A Melbourne man has been sentenced to 14 months’ imprisonment for insider trading of ASX shares.
The County Court of Victoria on Monday handed down the sentence to former Sigma Healthcare Ltd (ASX: SIG) general manager Michael Story of Elwood, Victoria.
Story was also ordered to pay a fine of $30,000 and a penalty of $70,179.37, which was the level of benefit he illegally derived from insider trading.
The court found the executive sold his Sigma shares while he had information about the business that the public did not know about.
The insider information related to Sigma’s supplier relationship to giant pharmacy retailer Chemist Warehouse.
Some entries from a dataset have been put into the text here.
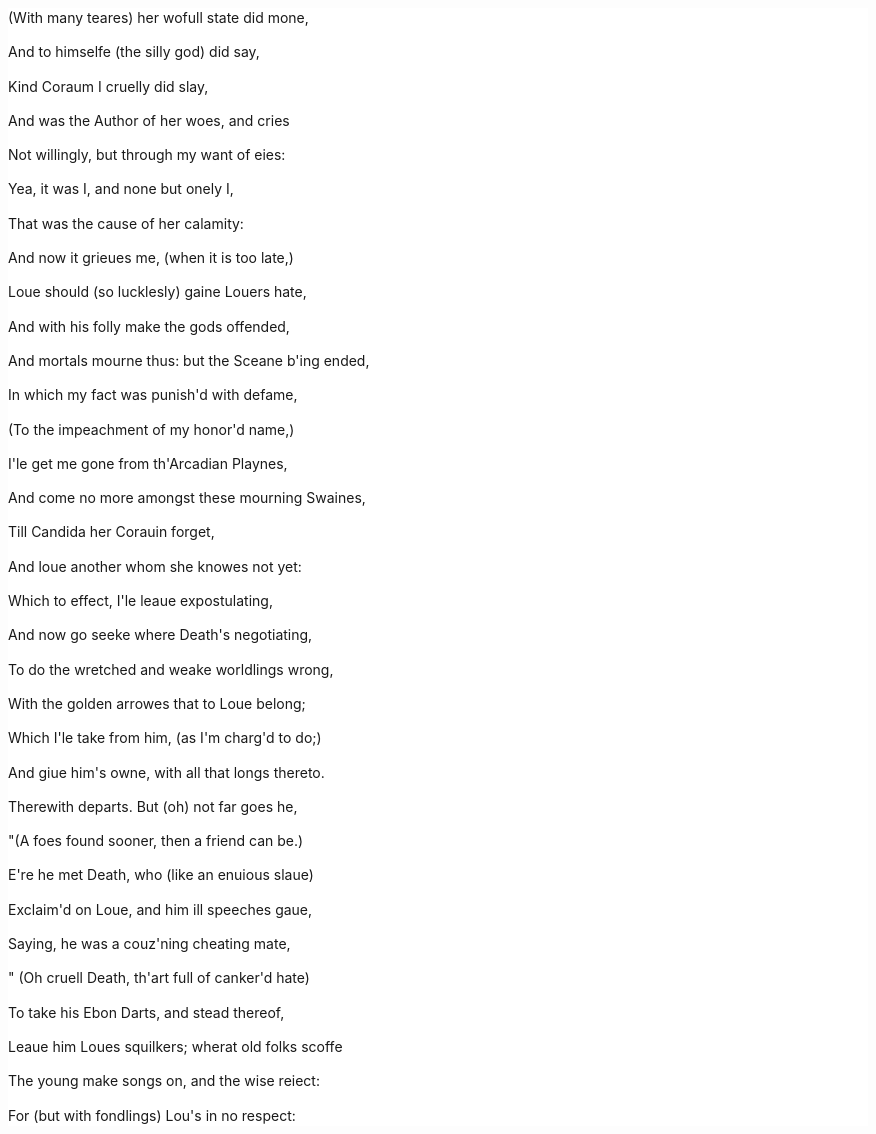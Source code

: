 (With many teares) her wofull state did mone,

And to himselfe (the silly god) did say,

Kind Coraum I cruelly did slay,

And was the Author of her woes, and cries

Not willingly, but through my want of eies:

Yea, it was I, and none but onely I,

That was the cause of her calamity:

And now it grieues me, (when it is too late,)

Loue should (so lucklesly) gaine Louers hate,

And with his folly make the gods offended,

And mortals mourne thus: but the Sceane b'ing ended,

In which my fact was punish'd with defame,

(To the impeachment of my honor'd name,)

I'le get me gone from th'Arcadian Playnes,

And come no more amongst these mourning Swaines,

Till Candida her Corauin forget,

And loue another whom she knowes not yet:

Which to effect, I'le leaue expostulating,

And now go seeke where Death's negotiating,

To do the wretched and weake worldlings wrong,

With the golden arrowes that to Loue belong;

Which I'le take from him, (as I'm charg'd to do;)

And giue him's owne, with all that longs thereto.

Therewith departs. But (oh) not far goes he,

"(A foes found sooner, then a friend can be.)

E're he met Death, who (like an enuious slaue)

Exclaim'd on Loue, and him ill speeches gaue,

Saying, he was a couz'ning cheating mate,

" (Oh cruell Death, th'art full of canker'd hate)

To take his Ebon Darts, and stead thereof,

Leaue him Loues squilkers; wherat old folks scoffe

The young make songs on, and the wise reiect:

For (but with fondlings) Lou's in no respect:
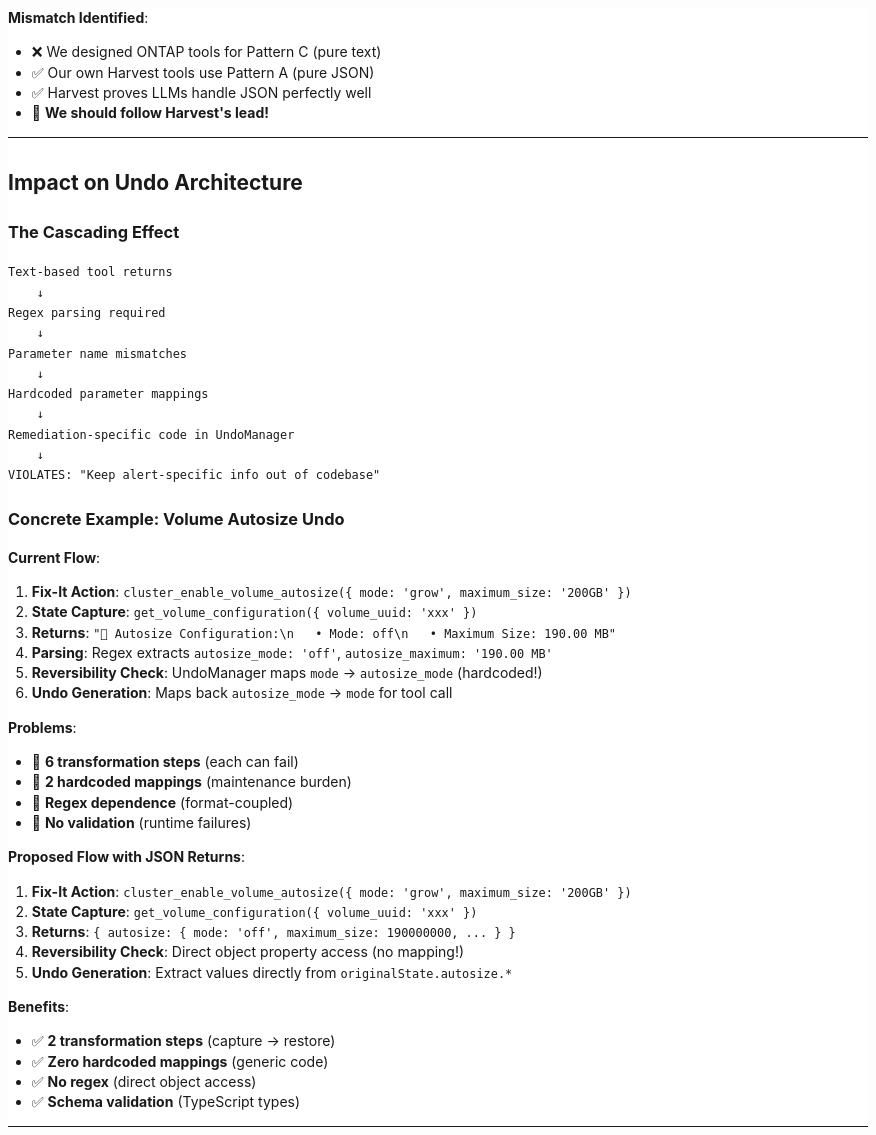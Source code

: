**Mismatch Identified**: 
- ❌ We designed ONTAP tools for Pattern C (pure text)
- ✅ Our own Harvest tools use Pattern A (pure JSON)
- ✅ Harvest proves LLMs handle JSON perfectly well
- 🎯 **We should follow Harvest's lead!**

---

## Impact on Undo Architecture

### The Cascading Effect

```
Text-based tool returns
    ↓
Regex parsing required
    ↓  
Parameter name mismatches
    ↓
Hardcoded parameter mappings
    ↓
Remediation-specific code in UndoManager
    ↓
VIOLATES: "Keep alert-specific info out of codebase"
```

### Concrete Example: Volume Autosize Undo

**Current Flow**:
1. **Fix-It Action**: `cluster_enable_volume_autosize({ mode: 'grow', maximum_size: '200GB' })`
2. **State Capture**: `get_volume_configuration({ volume_uuid: 'xxx' })`
3. **Returns**: `"📏 Autosize Configuration:\n   • Mode: off\n   • Maximum Size: 190.00 MB"`
4. **Parsing**: Regex extracts `autosize_mode: 'off'`, `autosize_maximum: '190.00 MB'`
5. **Reversibility Check**: UndoManager maps `mode` → `autosize_mode` (hardcoded!)
6. **Undo Generation**: Maps back `autosize_mode` → `mode` for tool call

**Problems**:
- 🔴 **6 transformation steps** (each can fail)
- 🔴 **2 hardcoded mappings** (maintenance burden)
- 🔴 **Regex dependence** (format-coupled)
- 🔴 **No validation** (runtime failures)

**Proposed Flow with JSON Returns**:
1. **Fix-It Action**: `cluster_enable_volume_autosize({ mode: 'grow', maximum_size: '200GB' })`
2. **State Capture**: `get_volume_configuration({ volume_uuid: 'xxx' })`
3. **Returns**: `{ autosize: { mode: 'off', maximum_size: 190000000, ... } }`
4. **Reversibility Check**: Direct object property access (no mapping!)
5. **Undo Generation**: Extract values directly from `originalState.autosize.*`

**Benefits**:
- ✅ **2 transformation steps** (capture → restore)
- ✅ **Zero hardcoded mappings** (generic code)
- ✅ **No regex** (direct object access)
- ✅ **Schema validation** (TypeScript types)

---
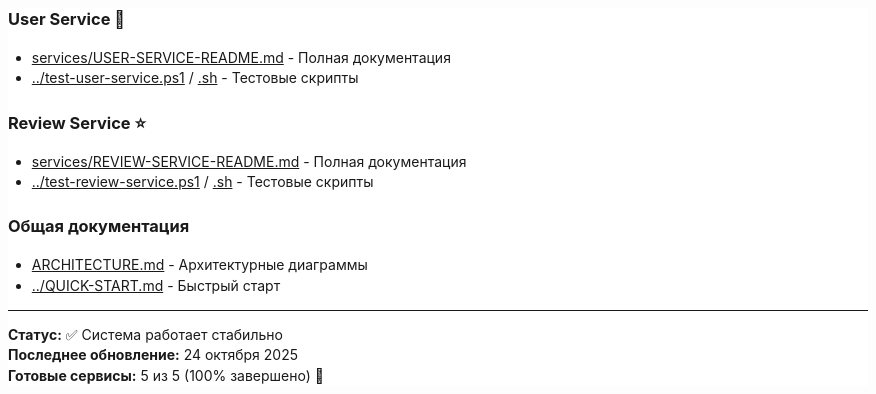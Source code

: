 ### User Service 👤

- [services/USER-SERVICE-README.md](./services/USER-SERVICE-README.md) - Полная документация
- [../test-user-service.ps1](../test-user-service.ps1) / [.sh](../test-user-service.sh) - Тестовые скрипты

### Review Service ⭐

- [services/REVIEW-SERVICE-README.md](./services/REVIEW-SERVICE-README.md) - Полная документация
- [../test-review-service.ps1](../test-review-service.ps1) / [.sh](../test-review-service.sh) - Тестовые скрипты

### Общая документация

- [ARCHITECTURE.md](./ARCHITECTURE.md) - Архитектурные диаграммы
- [../QUICK-START.md](../QUICK-START.md) - Быстрый старт

---

**Статус:** ✅ Система работает стабильно  
**Последнее обновление:** 24 октября 2025  
**Готовые сервисы:** 5 из 5 (100% завершено) 🎉
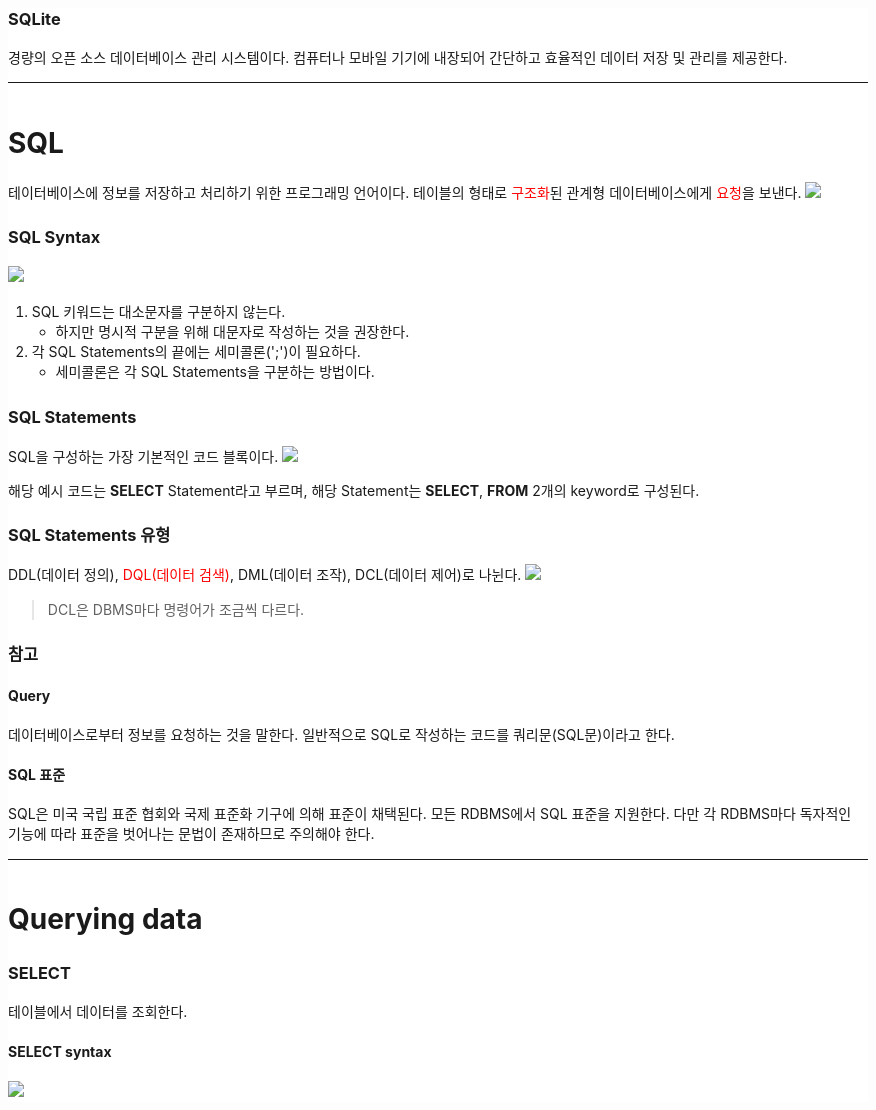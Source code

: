 ### SQLite
경량의 오픈 소스 데이터베이스 관리 시스템이다. 컴퓨터나 모바일 기기에 내장되어 간단하고 효율적인 데이터 저장 및 관리를 제공한다.
***

# SQL
테이터베이스에 정보를 저장하고 처리하기 위한 프로그래밍 언어이다. 테이블의 형태로 <span style="color:red;">구조화</span>된 관계형 데이터베이스에게 <span style="color:red;">요청</span>을 보낸다.
![](https://velog.velcdn.com/images/pyoung/post/2a847841-68e9-48cf-a6a6-3705ea3a15dc/image.png)

### SQL Syntax
![](https://velog.velcdn.com/images/pyoung/post/f5c0e2b5-0587-463c-bf9e-d188ad811438/image.png)

1. SQL 키워드는 대소문자를 구분하지 않는다.
	- 하지만 명시적 구분을 위해 대문자로 작성하는 것을 권장한다.
2. 각 SQL Statements의 끝에는 세미콜론(';')이 필요하다.
	- 세미콜론은 각 SQL Statements을 구분하는 방법이다.
    
### SQL Statements
SQL을 구성하는 가장 기본적인 코드 블록이다.
![](https://velog.velcdn.com/images/pyoung/post/503bf5b6-b3ec-4af7-9627-2fe16a22eda5/image.png)

해당 예시 코드는 **SELECT** Statement라고 부르며, 해당 Statement는 **SELECT**, **FROM** 2개의 keyword로 구성된다.

### SQL Statements 유형
DDL(데이터 정의), <span style="color:red;">DQL(데이터 검색)</span>, DML(데이터 조작), DCL(데이터 제어)로 나뉜다.
![](https://velog.velcdn.com/images/pyoung/post/8c721480-ce90-4465-8926-6e3f106caf81/image.png)

> DCL은 DBMS마다 명령어가 조금씩 다르다.

### 참고
#### Query
데이터베이스로부터 정보를 요청하는 것을 말한다. 일반적으로 SQL로 작성하는 코드를 쿼리문(SQL문)이라고 한다.

#### SQL 표준
SQL은 미국 국립 표준 협회와 국제 표준화 기구에 의해 표준이 채택된다. 모든 RDBMS에서 SQL 표준을 지원한다. 다만 각 RDBMS마다 독자적인 기능에 따라 표준을 벗어나는 문법이 존재하므로 주의해야 한다.
***

# Querying data
### SELECT
테이블에서 데이터를 조회한다.

#### SELECT syntax
![](https://velog.velcdn.com/images/pyoung/post/86229aed-aa89-4a5b-993c-a07903f3c780/image.png)
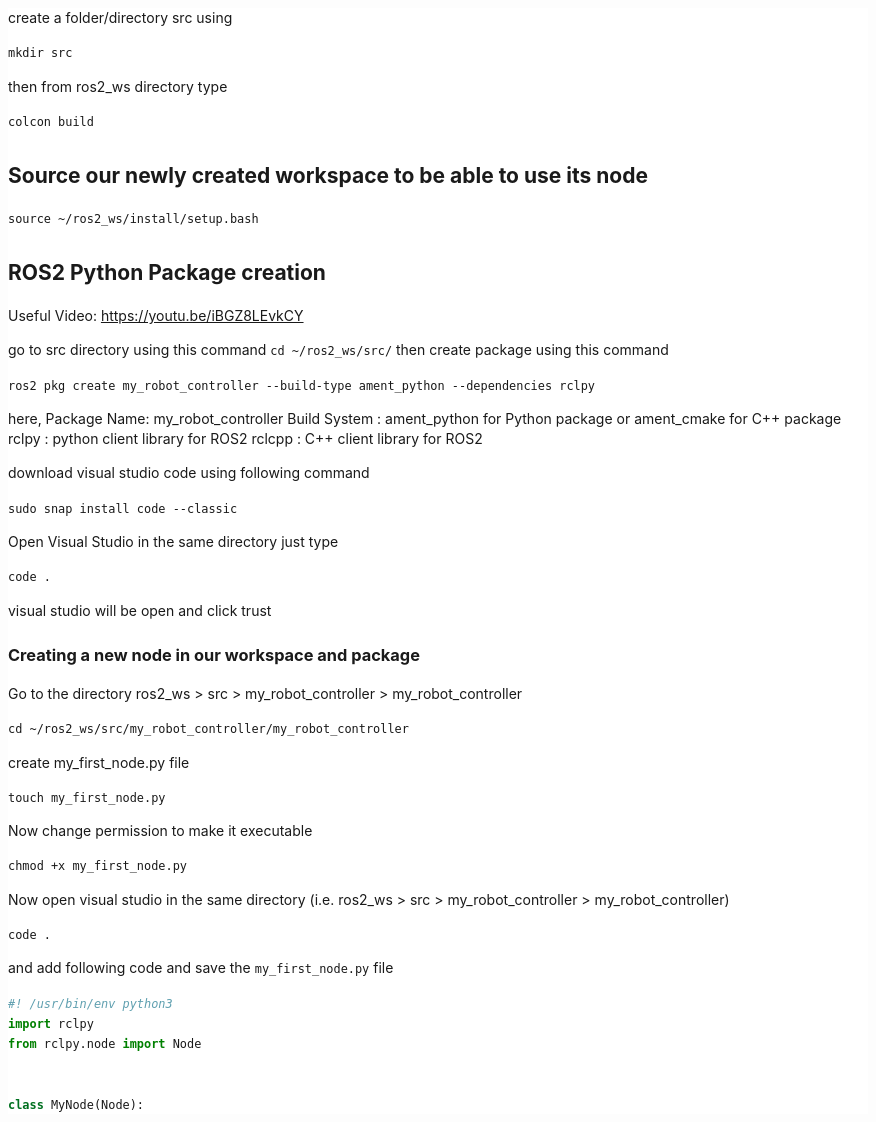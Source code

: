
  ```
 ```
 create a folder/directory src using
 ```
 mkdir src
 ```
 then from ros2_ws directory type
 ```
 colcon build
 ```
 ## Source our newly created workspace to be able to use its node
 ```
 source ~/ros2_ws/install/setup.bash
 ```
 ## ROS2 Python Package creation
 Useful Video: https://youtu.be/iBGZ8LEvkCY
 
 go to src directory using this command
 ```cd ~/ros2_ws/src/```
 then create package using this command
 ```
 ros2 pkg create my_robot_controller --build-type ament_python --dependencies rclpy
 ```
 here, 
 Package Name: my_robot_controller
 Build System : ament_python for Python package or ament_cmake for C++ package
 rclpy : python client library for ROS2
 rclcpp : C++ client library for ROS2
 
 download visual studio code using following command
 ``` 
 sudo snap install code --classic 
 ```
 Open Visual Studio in the same directory just type
 ``` 
 code . 
 ```
 visual studio will be open and click trust
 
 ### Creating a new node in our workspace and package
 Go to the directory ros2_ws > src > my_robot_controller > my_robot_controller 
 ```
 cd ~/ros2_ws/src/my_robot_controller/my_robot_controller
 ```
 create my_first_node.py file
 ```
touch my_first_node.py
 ```
 Now change permission to make it executable
 ```
 chmod +x my_first_node.py
 ```
Now open visual studio in the same directory (i.e. ros2_ws > src > my_robot_controller > my_robot_controller) 
 ```
 code .
 ```
 and add following code and save the ```my_first_node.py``` file

 ```python
#! /usr/bin/env python3
import rclpy
from rclpy.node import Node


class MyNode(Node):
 ```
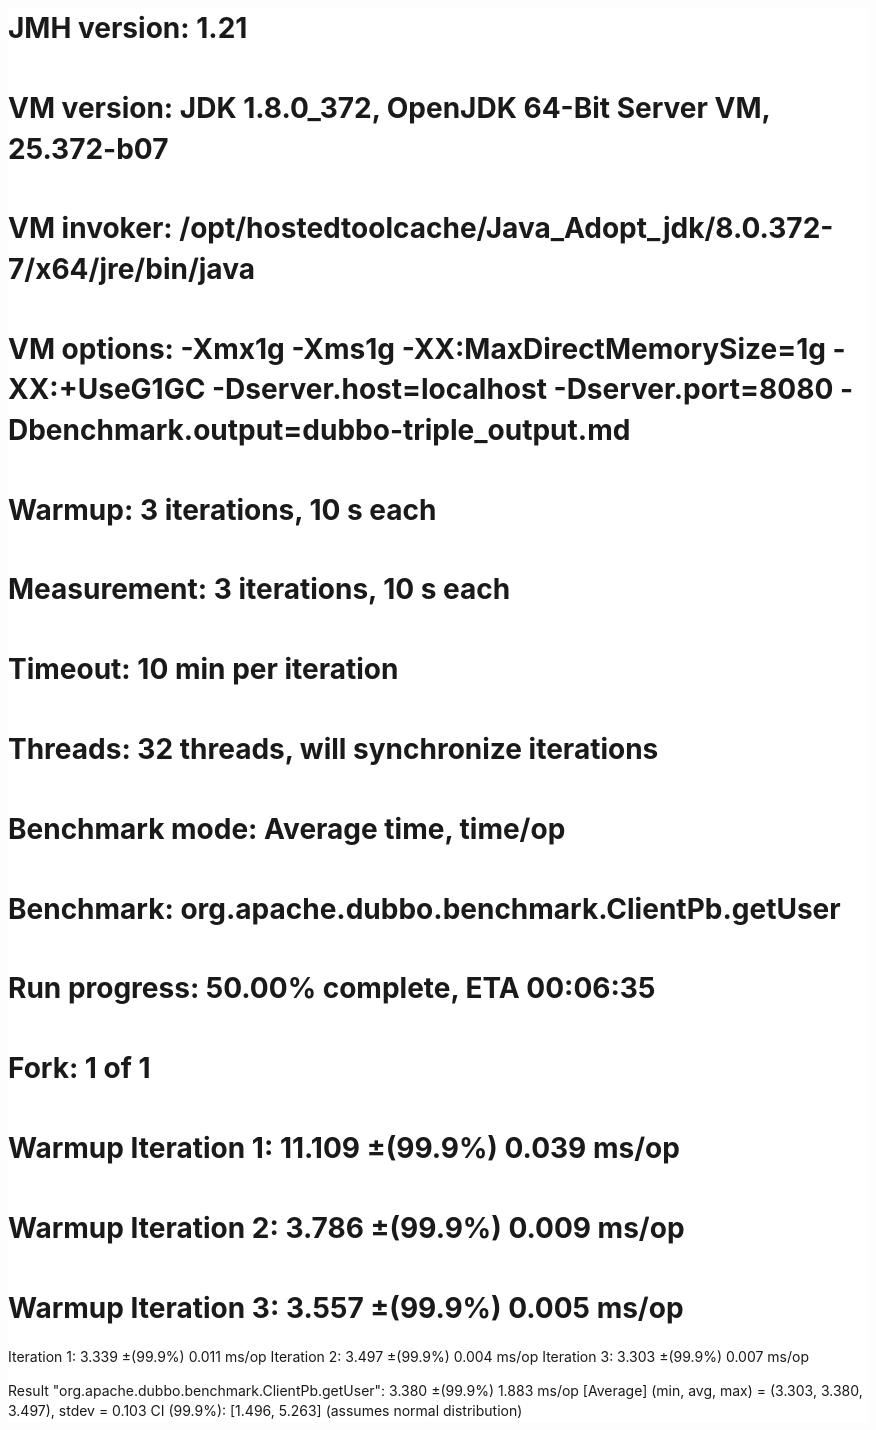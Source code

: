 
# JMH version: 1.21
# VM version: JDK 1.8.0_372, OpenJDK 64-Bit Server VM, 25.372-b07
# VM invoker: /opt/hostedtoolcache/Java_Adopt_jdk/8.0.372-7/x64/jre/bin/java
# VM options: -Xmx1g -Xms1g -XX:MaxDirectMemorySize=1g -XX:+UseG1GC -Dserver.host=localhost -Dserver.port=8080 -Dbenchmark.output=dubbo-triple_output.md
# Warmup: 3 iterations, 10 s each
# Measurement: 3 iterations, 10 s each
# Timeout: 10 min per iteration
# Threads: 32 threads, will synchronize iterations
# Benchmark mode: Average time, time/op
# Benchmark: org.apache.dubbo.benchmark.ClientPb.getUser

# Run progress: 50.00% complete, ETA 00:06:35
# Fork: 1 of 1
# Warmup Iteration   1: 11.109 ±(99.9%) 0.039 ms/op
# Warmup Iteration   2: 3.786 ±(99.9%) 0.009 ms/op
# Warmup Iteration   3: 3.557 ±(99.9%) 0.005 ms/op
Iteration   1: 3.339 ±(99.9%) 0.011 ms/op
Iteration   2: 3.497 ±(99.9%) 0.004 ms/op
Iteration   3: 3.303 ±(99.9%) 0.007 ms/op


Result "org.apache.dubbo.benchmark.ClientPb.getUser":
  3.380 ±(99.9%) 1.883 ms/op [Average]
  (min, avg, max) = (3.303, 3.380, 3.497), stdev = 0.103
  CI (99.9%): [1.496, 5.263] (assumes normal distribution)

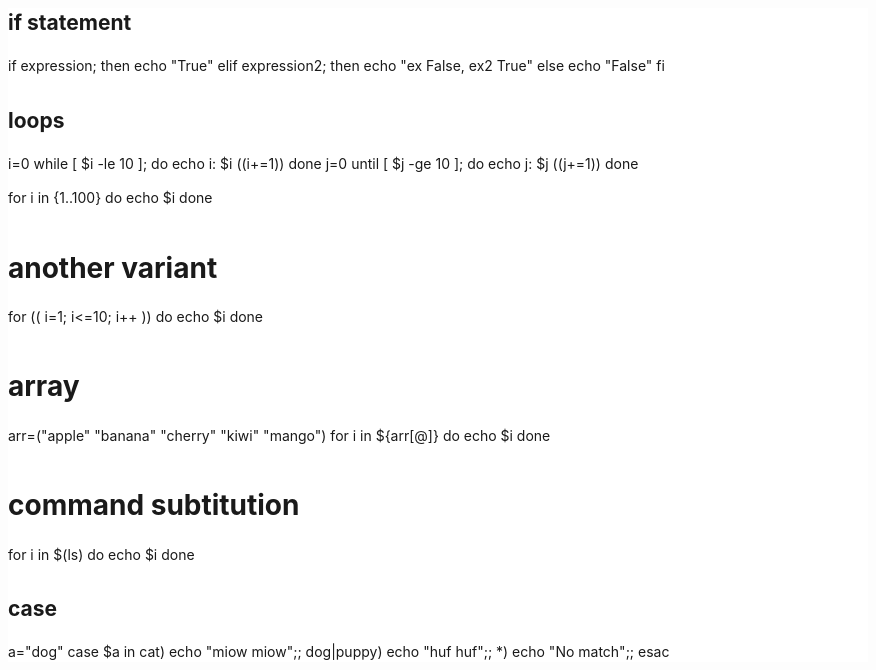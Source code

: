   ## if statement
  if expression; then
      echo "True"
  elif expression2; then
      echo "ex False, ex2 True"
  else
      echo "False"
  fi
 
  ## loops
  i=0
  while [ $i -le 10 ]; do
      echo i: $i
      ((i+=1))
  done
  j=0
  until [ $j -ge 10 ]; do
      echo j: $j
      ((j+=1))
  done
 
  for i in {1..100}
  do
      echo $i
  done
 
  # another variant
  for (( i=1; i<=10; i++ ))
  do
      echo $i
  done
 
  # array
  arr=("apple" "banana" "cherry" "kiwi" "mango")
  for i in ${arr[@]}
  do
      echo $i
  done
 
  # command subtitution
  for i in $(ls)
  do
      echo $i
  done
 
  ## case
  a="dog"
  case $a in
      cat) echo "miow miow";;
      dog|puppy) echo "huf huf";;
      *) echo "No match";;
  esac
On 2 July 2018, Sigma announced to the ASX that its supply contract would cease on 30 June 2019. This significant loss of business led to the share price plunging 40% that day.
An Australian Securities and Investments Commission investigation found Story was “heavily involved” in the contract negotiations, and privately knew the deal wouldn’t be renewed.
He was also aware that the failure to renew the Chemist Warehouse relationship would have a massive impact on the Sigma stock price.
Despite knowing this, he sold 250,000 Sigma shares for $202,629.
ASIC deputy chair Sarah Court said Story was “a true insider” who had “sensitive company information” that would impact the share price.
“He sold his shares with inside information, giving him an unfair advantage,” she said.
“This criminal conduct threatens the integrity of Australia’s financial markets. ASIC will continue to pursue cases of using inside information to illegally trade on our markets.”
No other reason other than personal benefit
Judge Simon Moglia condemned Story’s dishonesty and found there was no explanation for his actions other than to avoid personal loss.
The former executive would have been sentenced to two years’ imprisonment if he had not pleaded guilty and instead contested the accusations.
Story was released upon a recognizance of $5,000 and a three-year good behaviour period.
At the time of Story’s offences, the maximum penalty for insider trading was 10 years’ jail. It is now 15 years.
The Commonwealth director of public prosecutions prosecuted the case against the former executive after an ASIC referral.